12月小売売上高と1月ミシガン大学消費者信頼感指数がともに市場予想を下回った14日に、1年先の期待インフレ率は急低下した。
個人消費関連指標の落ち込みは、オミクロン株の悪影響によるところが大きいだろう。しかし、高インフレが影響した可能性もある。今はその影響が限定的だとしても、インフレの高止まりが続けば、今後の個人消費に悪影響を及ぼすだろう。個人消費はアメリカ経済のエンジン役であり、ここが減速すれば景気拡大のスピードも鈍化するだろう。ゆえにインフレ期待も後退しよう。1年先の期待インフレ率の急低下は、上述の点を懸念しての動きと考えることができる。
また1年だけでなく、5年と10年の期待インフレ率も昨年11月中旬から緩やかな低下基調にある。一方、パウエルFRBの政策転換が意識され米債利回りは上昇トレンドにある。これらの動きを考えるならば、今後も実質金利はマイナス幅の縮小トレンドを維持することが予想される。
現在の実質金利の動きが続けば、米ドル相場をサポートしよう。一方、米国株にとっては下落リスクの要因となる。
米期待インフレ率のチャート
ユーロドル 目先の焦点とチャートポイント
・ユーロドルの買い戻し要因
昨日は、ドイツの10年債利回り(長期金利)がプラス圏へ上昇する局面が見られた。2019年5月上旬以来のプラス圏浮上である。
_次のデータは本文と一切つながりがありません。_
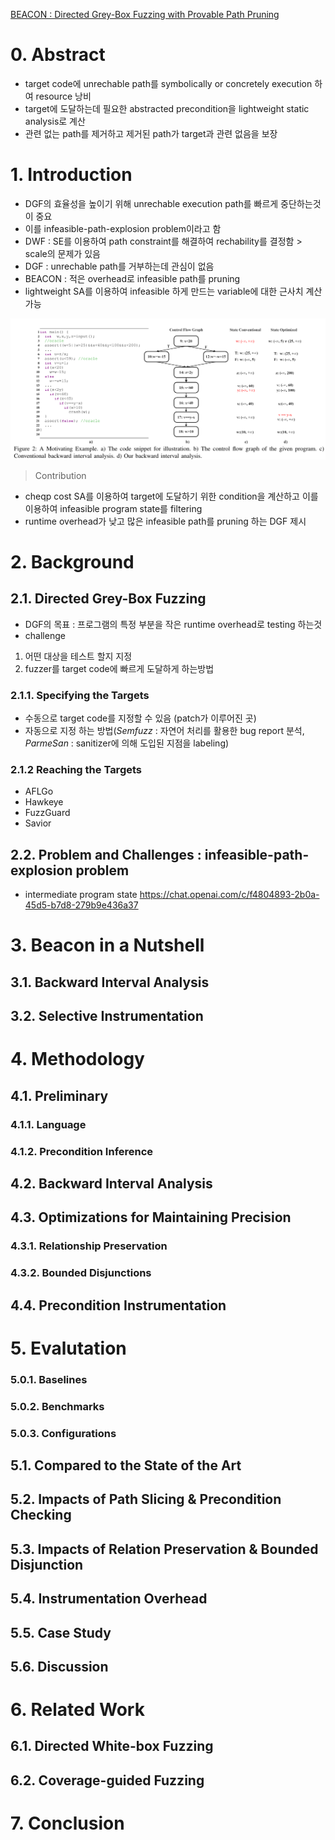 [BEACON : Directed Grey-Box Fuzzing with Provable Path Pruning](https://qingkaishi.github.io/public_pdfs/SP22.pdf)

# 0. Abstract
- target code에 unrechable path를 symbolically or concretely execution 하여 resource 낭비
- target에 도달하는데 필요한 abstracted precondition을 lightweight static analysis로 계산
- 관련 없는 path를 제거하고 제거된 path가 target과 관련 없음을 보장
# 1. Introduction
- DGF의 효율성을 높이기 위해 unrechable execution path를 빠르게 중단하는것이 중요
- 이를 infeasible-path-explosion problem이라고 함
- DWF : SE를 이용하여 path constraint를 해결하여 rechability를 결정함 > scale의 문제가 있음
- DGF : unrechable path를 거부하는데 관심이 없음
- BEACON : 적은 overhead로 infeasible path를 pruning
- lightweight SA를 이용하여 infeasible 하게 만드는 variable에 대한 근사치 계산 가능

![figure2](./image/16_figure2.png)

> Contribution
- cheqp cost SA를 이용하여 target에 도달하기 위한 condition을 계산하고 이를 이용하여 infeasible program state를 filtering
- runtime overhead가 낮고 많은 infeasible path를 pruning 하는 DGF 제시

# 2. Background
## 2.1. Directed Grey-Box Fuzzing
- DGF의 목표 : 프로그램의 특정 부분을 작은 runtime overhead로 testing 하는것
- challenge
1. 어떤 대상을 테스트 할지 지정
2. fuzzer를 target code에 빠르게 도달하게 하는방법
### 2.1.1. Specifying the Targets
- 수동으로 target code를 지정할 수 있음 (patch가 이루어진 곳)
- 자동으로 지정 하는 방법(*Semfuzz* : 자연어 처리를 활용한 bug report 분석, *ParmeSan* : sanitizer에 의해 도입된 지점을 labeling)
### 2.1.2 Reaching the Targets
- AFLGo 
- Hawkeye
- FuzzGuard
- Savior
## 2.2. Problem and Challenges : infeasible-path-explosion problem
- intermediate program state
https://chat.openai.com/c/f4804893-2b0a-45d5-b7d8-279b9e436a37
# 3. Beacon in a Nutshell

## 3.1. Backward Interval Analysis

## 3.2. Selective Instrumentation

# 4. Methodology

## 4.1. Preliminary

### 4.1.1. Language

### 4.1.2. Precondition Inference

## 4.2. Backward Interval Analysis

## 4.3. Optimizations for Maintaining Precision

### 4.3.1. Relationship Preservation

### 4.3.2. Bounded Disjunctions

## 4.4. Precondition Instrumentation

# 5. Evalutation

### 5.0.1. Baselines

### 5.0.2. Benchmarks

### 5.0.3. Configurations

## 5.1. Compared to the State of the Art

## 5.2. Impacts of Path Slicing & Precondition Checking

## 5.3. Impacts of Relation Preservation & Bounded Disjunction

## 5.4. Instrumentation Overhead

## 5.5. Case Study

## 5.6. Discussion

# 6. Related Work

## 6.1. Directed White-box Fuzzing

## 6.2. Coverage-guided Fuzzing

# 7. Conclusion
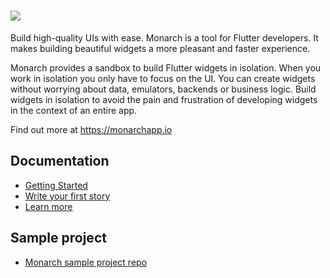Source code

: # [![][Monarch logo]](https://monarchapp.io)

Build high-quality UIs with ease. Monarch is a tool for Flutter developers. It makes building beautiful widgets a more pleasant and faster experience.

Monarch provides a sandbox to build Flutter widgets in isolation. When you work in isolation you only have to focus on the UI. You can create widgets without worrying about data, emulators, backends or business logic. Build widgets in isolation to avoid the pain and frustration of developing widgets in the context of an entire app.

Find out more at https://monarchapp.io

## Documentation
* [Getting Started](https://monarchapp.io/docs/install/)
* [Write your first story](https://monarchapp.io/docs/write-first-story)
* [Learn more](https://monarchapp.io/docs/learn-more)

[Monarch logo]: https://raw.githubusercontent.com/Dropsource/monarch/master/_assets/monarch_logo_readme.png
[Flutter logo]: https://raw.githubusercontent.com/flutter/website/master/src/_assets/image/flutter-lockup-bg.jpg

## Sample project
* [Monarch sample project repo](https://github.com/Dropsource/monarch_samples)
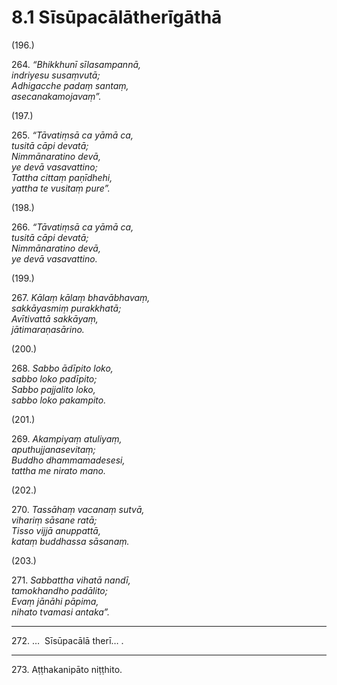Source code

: 

# 8.1 Sīsūpacālātherīgāthā



(196.)

264\. _“Bhikkhunī sīlasampannā,_  
_indriyesu susaṃvutā;_  
_Adhigacche padaṃ santaṃ,_  
_asecanakamojavaṃ”._  


(197.)

265\. _“Tāvatiṃsā ca yāmā ca,_  
_tusitā cāpi devatā;_  
_Nimmānaratino devā,_  
_ye devā vasavattino;_  
_Tattha cittaṃ paṇīdhehi,_  
_yattha te vusitaṃ pure”._  


(198.)

266\. _“Tāvatiṃsā ca yāmā ca,_  
_tusitā cāpi devatā;_  
_Nimmānaratino devā,_  
_ye devā vasavattino._  


(199.)

267\. _Kālaṃ kālaṃ bhavābhavaṃ,_  
_sakkāyasmiṃ purakkhatā;_  
_Avītivattā sakkāyaṃ,_  
_jātimaraṇasārino._  


(200.)

268\. _Sabbo ādīpito loko,_  
_sabbo loko padīpito;_  
_Sabbo pajjalito loko,_  
_sabbo loko pakampito._  


(201.)

269\. _Akampiyaṃ atuliyaṃ,_  
_aputhujjanasevitaṃ;_  
_Buddho dhammamadesesi,_  
_tattha me nirato mano._  


(202.)

270\. _Tassāhaṃ vacanaṃ sutvā,_  
_vihariṃ sāsane ratā;_  
_Tisso vijjā anuppattā,_  
_kataṃ buddhassa sāsanaṃ._  


(203.)

271\. _Sabbattha vihatā nandī,_  
_tamokhandho padālito;_  
_Evaṃ jānāhi pāpima,_  
_nihato tvamasi antaka”._  


---

272\. …  Sīsūpacālā therī… .



---

273\. Aṭṭhakanipāto niṭṭhito.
ドイツ債利回りの上昇に加えて、短期金融市場では欧州中央銀行(ECB)による今年後半の利上げを織り込み始めている。これら一連の動きは、ユーロ相場のサポート要因である。
しかし現在、市場の焦点はパウエルFRBの政策動向に集中している。米金利の上昇幅が拡大傾向にあることも考えるならば、欧州債市場の動きはユーロを買い戻す要因とはなっても、上昇トレンドを形成するインパクトはないと予想する。
・ユーロドルのチャートポイント
上述したドイツ債利回りの動きは、昨日のユーロドル(EURUSD)をサポートする一因になったと思われる。しかし、21日線(EMA)で相場の戻りが止められた。よって、本日もユーロドルが反発する場合、2まずは21日線の攻防が焦点となろう。
米債の利回り以上にドイツ債の利回りの上昇幅が拡大する局面では、21日線の上方ブレイクと1.14台への再上昇を想定したい。だが、89日線(EMA)がレジスタンスラインとして意識された直近の経緯を考えるならば、この移動平均線で反落するリスクを警戒しておきたい。
一方、ユーロドルが反落する場合は、短期サポートラインの攻防が焦点となろう。このラインを下方ブレイクする場合は、昨年12月下旬以降サポートとして意識されている1.1270-80レベルのトライを予想する。1.1270-80レベルをも下方ブレイクする場合は、1.1220-30レベルが次の焦点として浮上しよう。いずれの水準も相場をサポートした経緯がある。